Tu es un homme d’affaires ? C’est ton père qui t’a financé ?
Tu me vois ici, est-ce que je suis un homme d’affaires ? Si je l’étais, j’allais en être fier et je n’allais pas le cacher puisque c’est un travail valorisant. Mais je ne le suis pas, je suis fonctionnaire. Moi ma passion ce n’est pas l’argent, ni les biens matériels… Ce qui me passionne, c’est plutôt la solidarité et le travail, car pour moi aimer Dieu, c’est travailler.
Tu es marié et père de famille… alors, pour ou contre la polygamie ?
Je suis marié… je vis avec ma femme depuis 17 ans et nous avons 3 enfants. Dans nos traditions, la polygamie a toujours existé et c’est culturel. La loi actuelle montre ses limites dans son application et ça fait que dans toutes les couches sociales, politiques, affaires, agricoles etc. on voit des gens bafouer allègrement la loi et personne n’en dit rien.
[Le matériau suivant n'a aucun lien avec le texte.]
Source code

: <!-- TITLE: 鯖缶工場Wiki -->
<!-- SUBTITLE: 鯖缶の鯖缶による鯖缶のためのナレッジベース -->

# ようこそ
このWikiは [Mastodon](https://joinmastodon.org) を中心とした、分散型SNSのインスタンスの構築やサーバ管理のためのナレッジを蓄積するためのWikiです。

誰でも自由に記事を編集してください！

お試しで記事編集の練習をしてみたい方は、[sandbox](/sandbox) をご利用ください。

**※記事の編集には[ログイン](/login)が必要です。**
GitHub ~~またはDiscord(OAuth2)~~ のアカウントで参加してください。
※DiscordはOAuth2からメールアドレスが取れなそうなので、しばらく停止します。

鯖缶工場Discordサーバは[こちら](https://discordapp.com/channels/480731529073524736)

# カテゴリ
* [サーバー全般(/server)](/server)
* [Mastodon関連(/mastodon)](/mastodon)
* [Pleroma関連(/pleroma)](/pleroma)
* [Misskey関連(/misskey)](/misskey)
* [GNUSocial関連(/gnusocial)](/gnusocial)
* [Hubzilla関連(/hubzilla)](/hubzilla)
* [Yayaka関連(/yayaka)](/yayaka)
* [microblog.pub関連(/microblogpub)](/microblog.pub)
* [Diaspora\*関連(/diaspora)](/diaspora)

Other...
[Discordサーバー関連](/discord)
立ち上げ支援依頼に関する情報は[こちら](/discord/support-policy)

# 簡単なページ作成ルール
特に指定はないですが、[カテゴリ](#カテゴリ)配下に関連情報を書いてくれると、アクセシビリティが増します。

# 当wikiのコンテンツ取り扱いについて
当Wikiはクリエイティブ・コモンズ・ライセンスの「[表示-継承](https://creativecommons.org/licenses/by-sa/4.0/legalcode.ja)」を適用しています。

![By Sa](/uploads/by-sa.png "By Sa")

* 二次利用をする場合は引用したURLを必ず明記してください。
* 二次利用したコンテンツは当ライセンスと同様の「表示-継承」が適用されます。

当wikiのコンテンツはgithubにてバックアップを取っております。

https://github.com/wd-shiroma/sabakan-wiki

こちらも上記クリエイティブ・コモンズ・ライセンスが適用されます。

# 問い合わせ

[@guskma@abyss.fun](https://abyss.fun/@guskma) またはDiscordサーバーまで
Mais je pense que les femmes elles-mêmes sont divisées sur la question, alors est-ce parce qu’une chose est grandement et ouvertement pratiquée qu’elle est une bonne chose ? Il faut un vrai débat pour parler de ce sujet…
Pourquoi les Ivoiriens devraient voter Gbagbo ?
C’est le seul qui peut gérer ce pays pendant et après la crise. Il a maintenu l’Etat debout. Tu sais, dans les pays en guerre, la surpuissance des organismes internationaux s’explique par le fait que l’Etat a disparu. Or ici, l’Etat n’a pas disparu et a même réussi à remplir ses fonctions. Sans rancune, le PR a réussi à dialoguer avec la rébellion. Cela est fondamental, car aujourd’hui le PR a fait que les rebelles et l’opposition sont considérés comme un élément de la solution. Or on se souvient que dans ses premiers discours au début de la crise, ceux-là étaient vus comme des éléments à écarter et à éliminer pour avancer. Il a su développer chez nous une certaine conscience nationale sans laquelle aucun développement n’est possible. Quelqu’un qui a fait tout ça dans un pays en guerre, on imagine ce qu’il va faire dans un pays en paix.
Parles-tu le Bété ?
Malheureusement non… juste quelques mots ! Quand j’étais petit, ça allait, puisque je faisais mes 3 mois de vacances au village. Mais avec l’exil et mon départ en France, j’ai tout perdu. Il me reste juste quelques mots, mais je ne peux plus parler. J’avoue que je suis déraciné… (Rires)
Une “gbicherie”
Je lis Gbich ! depuis les débuts et chez nous à la maison, il y a une tradition. Chaque vendredi ma femme achète Gbich ! et durant tout le week-end ça fait le tour de toutes les chambres car chacun a ses horaires de lecture… (Rires) Un homme sans humour c’est comme une femme sans parfum, il y quelque chose qui manque.